Somehere with any sort of soft play was always discounted when DS was younger (and now he is 16 too!) because I knew he wouldn’t cope with the noise. You pick where you go based on who you are going with.

BigFatBully · 12/10/2025 17:15

Buyalot · 12/10/2025 14:28

I’ve returned from a carvery lunch with DH and DD (14 months).

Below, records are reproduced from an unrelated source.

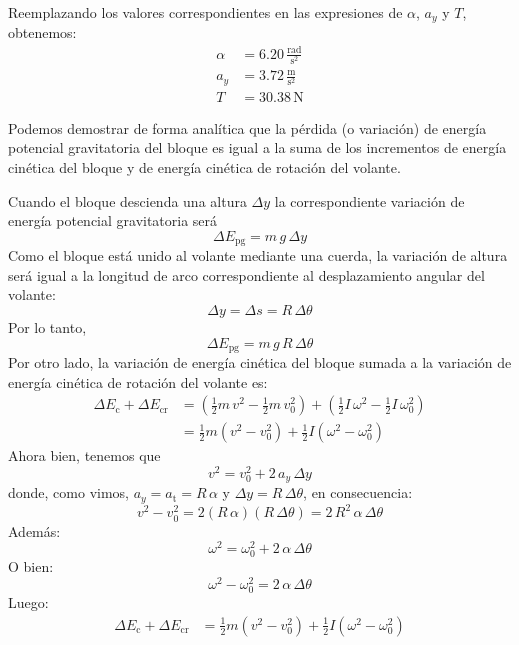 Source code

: \documentclass[addpoints]{exam}
\begin{document}
\begin{questions}
\begin{solution}
    Reemplazando los valores correspondientes en las expresiones de $\alpha$, $a_y$ y $T$, obtenemos:
    \begin{align*}
        \alpha &= 6.20 \, \frac{\text{rad}}{\text{s}^2} \\
        a_y &= 3.72 \, \frac{\text{m}}{\text{s}^2} \\
            T &= 30.38 \, \text{N}
    \end{align*}

    Podemos demostrar de forma analítica que la pérdida (o variación) de energía potencial gravitatoria del bloque es igual a la suma de los incrementos de energía cinética del bloque y de energía cinética de rotación del volante.

    Cuando el bloque descienda una altura $\Delta y$ la correspondiente variación de energía potencial gravitatoria será $$\Delta E_\text{pg} = m \, g \, \Delta y$$ Como el bloque está unido al volante mediante una cuerda, la variación de altura será igual a la longitud de arco correspondiente al desplazamiento angular del volante: $$\Delta y = \Delta s = R \, \Delta \theta$$ Por lo tanto, $$\Delta E_\text{pg} = m \, g \, R \, \Delta \theta$$ Por otro lado, la variación de energía cinética del bloque sumada a la variación de energía cinética de rotación del volante es: 
    \begin{equation*}
        \begin{split}
        \Delta E_\text{c} + \Delta E_\text{cr} &= \left(\frac{1}{2} m \, v^2 - \frac{1}{2} m \, v_0^2\right) + \left(\frac{1}{2} I \, \omega^2 - \frac{1}{2} I \, \omega_0^2\right) \\
        &= \frac{1}{2} m \left(v^2 - v_0^2\right) + \frac{1}{2} I \left(\omega^2 - \omega_0^2\right)
        \end{split}
    \end{equation*} Ahora bien, tenemos que $$v^2 = v_0^2 + 2 \, a_y \, \Delta y$$ donde, como vimos, $a_y = a_\text{t} = R \, \alpha$ y $\Delta y = R \, \Delta \theta$, en consecuencia: $$v^2 - v_0^2 = 2 \left(R \, \alpha\right) \left(R \, \Delta \theta\right) = 2 \, R^2 \, \alpha \, \Delta \theta$$ Además: $$\omega^2 = \omega_0^2 + 2 \, \alpha \, \Delta \theta$$ O bien: $$\omega^2 - \omega_0^2 = 2 \, \alpha \, \Delta \theta$$ Luego:
    \begin{equation*}
        \begin{split}
        \Delta E_\text{c} + \Delta E_\text{cr} &= \frac{1}{2} m \left(v^2 - v_0^2\right) + \frac{1}{2} I \left(\omega^2 - \omega_0^2\right) \\

\end{split}
\end{equation*}
\end{solution}
\end{questions}
\end{document}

On arrival, despite there being a lot of seats spare in every area, we were told we had to be seated in the dedicated children’s area - an
absolute racket with soft play etc.

AIBU to find this ridiculous?

YABU! A 14 month old can make quite a lot of noise in a restaurant. It sounds as though this restaurant has taken a sensible approach in welcoming children but only in designated areas. The absolute "racket" is what the adult diners want to avoid. If you've worked hard all week, looking forward to treating yourself and your husband or whomever to a meal out, the last thing you want is it being spoilt by a screaming child, running everywhere whilst the waitress tries to deliver your food.

It also tends to be public houses that do carveries, again, being a licensed bar, this would be primarily an adult environment.

I really think they've called a good compromise here with their set up, even providing dedicated children's toys, bravo.

Sirzy · 12/10/2025 17:16

Livelovebehappy · 12/10/2025 17:12

A sign of the times I guess. This didn’t used to be necessary in bygone days when children were taught to sit relatively quietly whilst in a public place - being taught to be considerate of others around them. Now it’s like dining in a creche with parents just letting their kids run riot/feral. It’s the actions of a few which has made this kind of system necessary I’m afraid.

I remember being out with my Grandad in the early 90s and family rooms where very much a thing.

OnlyOneAdda · 12/10/2025 17:16

I agree with you OP despite us being in the overwhelming minority!

Unfortunately children are not a protected class and so it is not seen as discriminatory...despite the behaviour being very much so.

The assumption from most posters here is: children = noisy & badly behaved; adults = quiet & well behaved. But of course this is not true because you can't generalise across any group of people.

Substitute this with any of the actual protected classes...people of x ethnicity / gender / sexual orientation / religion etc must all sit together because they are noisy and badly behaved and people of another ethnicity / gender / sexual orientation / religion etc should not have to be subjected to it. Wouldn't fly would it?

Once upon a time it was deemed acceptable by some to say that "coloured" people were dirty and that's why white people couldn't share bathrooms with them. That was horrific and ridiculous.

But apparently saying ALL children are badly behaved and noisy and unpleasant to be around and therefore they should be segregated is okay? Why is that so different?